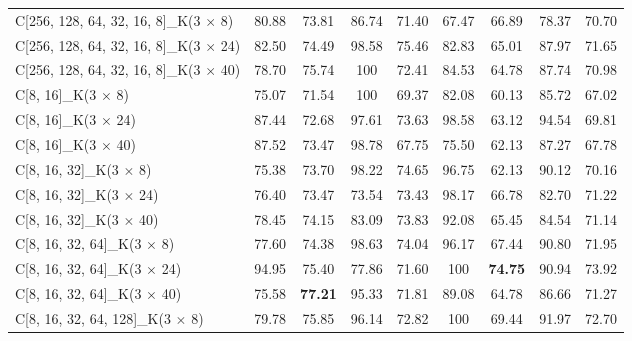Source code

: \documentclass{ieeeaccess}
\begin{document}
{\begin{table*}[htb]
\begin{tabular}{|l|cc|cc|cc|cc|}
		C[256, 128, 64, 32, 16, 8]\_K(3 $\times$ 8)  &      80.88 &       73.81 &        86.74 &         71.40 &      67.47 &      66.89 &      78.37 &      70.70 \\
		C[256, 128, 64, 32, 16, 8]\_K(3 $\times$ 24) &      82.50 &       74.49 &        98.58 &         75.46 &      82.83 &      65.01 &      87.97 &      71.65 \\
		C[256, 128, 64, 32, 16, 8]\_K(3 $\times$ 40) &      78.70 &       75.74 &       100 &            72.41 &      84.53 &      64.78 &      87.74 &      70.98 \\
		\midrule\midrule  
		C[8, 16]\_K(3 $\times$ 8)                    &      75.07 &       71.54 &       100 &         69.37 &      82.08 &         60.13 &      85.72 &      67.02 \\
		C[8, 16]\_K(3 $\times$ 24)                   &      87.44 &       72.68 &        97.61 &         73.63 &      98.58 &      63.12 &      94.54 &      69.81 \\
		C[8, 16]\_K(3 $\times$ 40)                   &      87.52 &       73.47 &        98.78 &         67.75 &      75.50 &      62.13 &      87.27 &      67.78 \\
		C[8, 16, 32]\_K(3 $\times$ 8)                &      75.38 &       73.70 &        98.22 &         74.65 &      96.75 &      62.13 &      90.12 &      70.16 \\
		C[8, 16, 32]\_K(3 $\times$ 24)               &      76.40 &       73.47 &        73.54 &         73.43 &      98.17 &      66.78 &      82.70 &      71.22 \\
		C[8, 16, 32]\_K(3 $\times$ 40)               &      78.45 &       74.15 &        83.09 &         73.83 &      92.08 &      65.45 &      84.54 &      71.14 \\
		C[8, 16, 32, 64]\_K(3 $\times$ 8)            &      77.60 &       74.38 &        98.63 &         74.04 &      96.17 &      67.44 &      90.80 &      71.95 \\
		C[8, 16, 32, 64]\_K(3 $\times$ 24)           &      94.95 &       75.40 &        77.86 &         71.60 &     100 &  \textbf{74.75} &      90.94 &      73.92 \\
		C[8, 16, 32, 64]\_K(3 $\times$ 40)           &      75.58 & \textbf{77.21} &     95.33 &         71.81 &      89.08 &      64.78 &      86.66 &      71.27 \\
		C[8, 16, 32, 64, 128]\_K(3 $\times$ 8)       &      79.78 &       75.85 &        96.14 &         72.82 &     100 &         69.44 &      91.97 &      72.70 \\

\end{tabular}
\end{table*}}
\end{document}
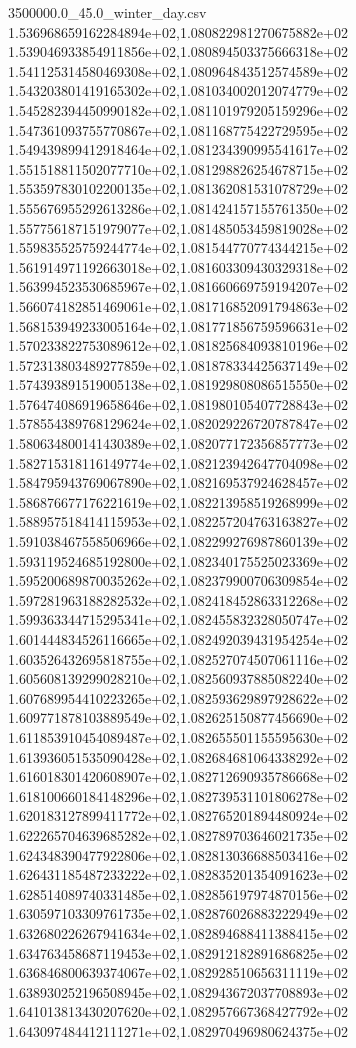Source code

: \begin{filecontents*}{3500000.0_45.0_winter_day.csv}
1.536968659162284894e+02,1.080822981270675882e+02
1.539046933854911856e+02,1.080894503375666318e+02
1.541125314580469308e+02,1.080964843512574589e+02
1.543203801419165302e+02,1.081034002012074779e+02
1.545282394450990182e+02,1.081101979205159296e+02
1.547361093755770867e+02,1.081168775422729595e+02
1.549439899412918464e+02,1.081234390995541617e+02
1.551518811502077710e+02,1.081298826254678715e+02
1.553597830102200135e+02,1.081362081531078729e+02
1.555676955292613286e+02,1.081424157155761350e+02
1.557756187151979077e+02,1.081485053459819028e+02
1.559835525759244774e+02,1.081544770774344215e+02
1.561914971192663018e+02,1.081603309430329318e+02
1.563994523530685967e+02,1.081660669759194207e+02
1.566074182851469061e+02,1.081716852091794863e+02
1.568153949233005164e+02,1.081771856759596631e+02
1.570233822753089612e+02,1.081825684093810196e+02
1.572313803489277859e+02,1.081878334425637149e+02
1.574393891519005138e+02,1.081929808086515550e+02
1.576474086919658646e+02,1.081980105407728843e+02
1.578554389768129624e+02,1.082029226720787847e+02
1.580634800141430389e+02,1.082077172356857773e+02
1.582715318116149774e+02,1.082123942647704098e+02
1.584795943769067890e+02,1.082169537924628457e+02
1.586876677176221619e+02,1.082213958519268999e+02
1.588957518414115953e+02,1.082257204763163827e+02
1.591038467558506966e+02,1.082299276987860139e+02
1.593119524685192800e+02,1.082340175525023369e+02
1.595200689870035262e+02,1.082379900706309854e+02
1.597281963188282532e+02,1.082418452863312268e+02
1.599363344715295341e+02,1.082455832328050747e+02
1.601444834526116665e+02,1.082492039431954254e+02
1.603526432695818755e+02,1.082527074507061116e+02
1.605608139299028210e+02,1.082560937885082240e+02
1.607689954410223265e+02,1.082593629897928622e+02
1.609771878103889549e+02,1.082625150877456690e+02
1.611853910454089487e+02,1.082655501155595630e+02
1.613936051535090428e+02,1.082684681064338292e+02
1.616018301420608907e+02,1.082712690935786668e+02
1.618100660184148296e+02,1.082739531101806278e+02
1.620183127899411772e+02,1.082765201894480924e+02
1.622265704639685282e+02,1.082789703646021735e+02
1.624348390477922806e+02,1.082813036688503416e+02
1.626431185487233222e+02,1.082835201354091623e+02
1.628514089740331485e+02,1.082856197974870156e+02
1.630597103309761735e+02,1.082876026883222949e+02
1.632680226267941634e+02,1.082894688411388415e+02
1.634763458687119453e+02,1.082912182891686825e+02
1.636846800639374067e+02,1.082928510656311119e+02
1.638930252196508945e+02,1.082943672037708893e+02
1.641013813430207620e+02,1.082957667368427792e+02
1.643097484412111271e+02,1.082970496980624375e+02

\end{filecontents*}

#####

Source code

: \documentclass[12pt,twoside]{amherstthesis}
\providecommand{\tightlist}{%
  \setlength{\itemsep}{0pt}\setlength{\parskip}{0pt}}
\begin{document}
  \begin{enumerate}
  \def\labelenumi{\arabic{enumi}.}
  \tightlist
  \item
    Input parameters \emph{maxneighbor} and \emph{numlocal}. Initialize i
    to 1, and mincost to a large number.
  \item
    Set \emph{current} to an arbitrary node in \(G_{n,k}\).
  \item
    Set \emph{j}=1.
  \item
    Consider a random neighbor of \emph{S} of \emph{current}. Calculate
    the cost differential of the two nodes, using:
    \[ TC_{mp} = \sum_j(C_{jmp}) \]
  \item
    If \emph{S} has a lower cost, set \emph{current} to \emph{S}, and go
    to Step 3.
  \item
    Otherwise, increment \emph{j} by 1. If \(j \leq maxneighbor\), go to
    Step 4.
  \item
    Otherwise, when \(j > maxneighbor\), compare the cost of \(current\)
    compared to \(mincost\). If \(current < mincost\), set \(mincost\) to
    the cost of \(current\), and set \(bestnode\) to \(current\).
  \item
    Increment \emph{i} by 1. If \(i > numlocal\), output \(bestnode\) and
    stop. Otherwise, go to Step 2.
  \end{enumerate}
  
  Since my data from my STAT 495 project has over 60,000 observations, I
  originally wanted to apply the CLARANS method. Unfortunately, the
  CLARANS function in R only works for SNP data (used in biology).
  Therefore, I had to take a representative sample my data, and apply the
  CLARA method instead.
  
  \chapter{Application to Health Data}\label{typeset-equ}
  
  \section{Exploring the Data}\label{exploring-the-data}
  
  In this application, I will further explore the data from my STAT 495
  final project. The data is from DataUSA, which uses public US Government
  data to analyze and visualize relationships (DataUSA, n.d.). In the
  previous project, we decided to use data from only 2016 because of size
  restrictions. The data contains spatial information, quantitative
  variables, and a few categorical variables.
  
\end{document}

#####

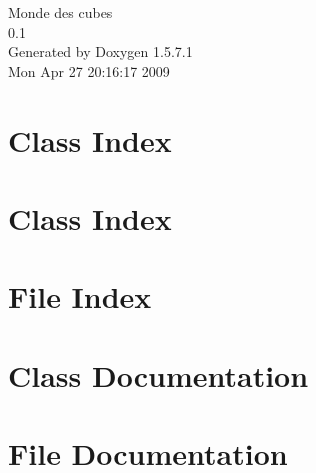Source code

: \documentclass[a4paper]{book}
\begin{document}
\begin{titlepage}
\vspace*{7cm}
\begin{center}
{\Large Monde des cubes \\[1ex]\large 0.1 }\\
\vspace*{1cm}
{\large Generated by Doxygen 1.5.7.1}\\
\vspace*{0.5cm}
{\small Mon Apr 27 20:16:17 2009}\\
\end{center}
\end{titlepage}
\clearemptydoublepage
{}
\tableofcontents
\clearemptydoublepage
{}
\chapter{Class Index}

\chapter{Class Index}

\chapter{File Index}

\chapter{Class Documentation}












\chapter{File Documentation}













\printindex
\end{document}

#####

= ABOUT THIS TASK =
Only lines holding "tabular" are wanted; copy all of them from the listing.

= SOLUTION FOR THIS TASK =
\begin{tabular}{|l|cc|cc|cc|cc|}
\end{tabular}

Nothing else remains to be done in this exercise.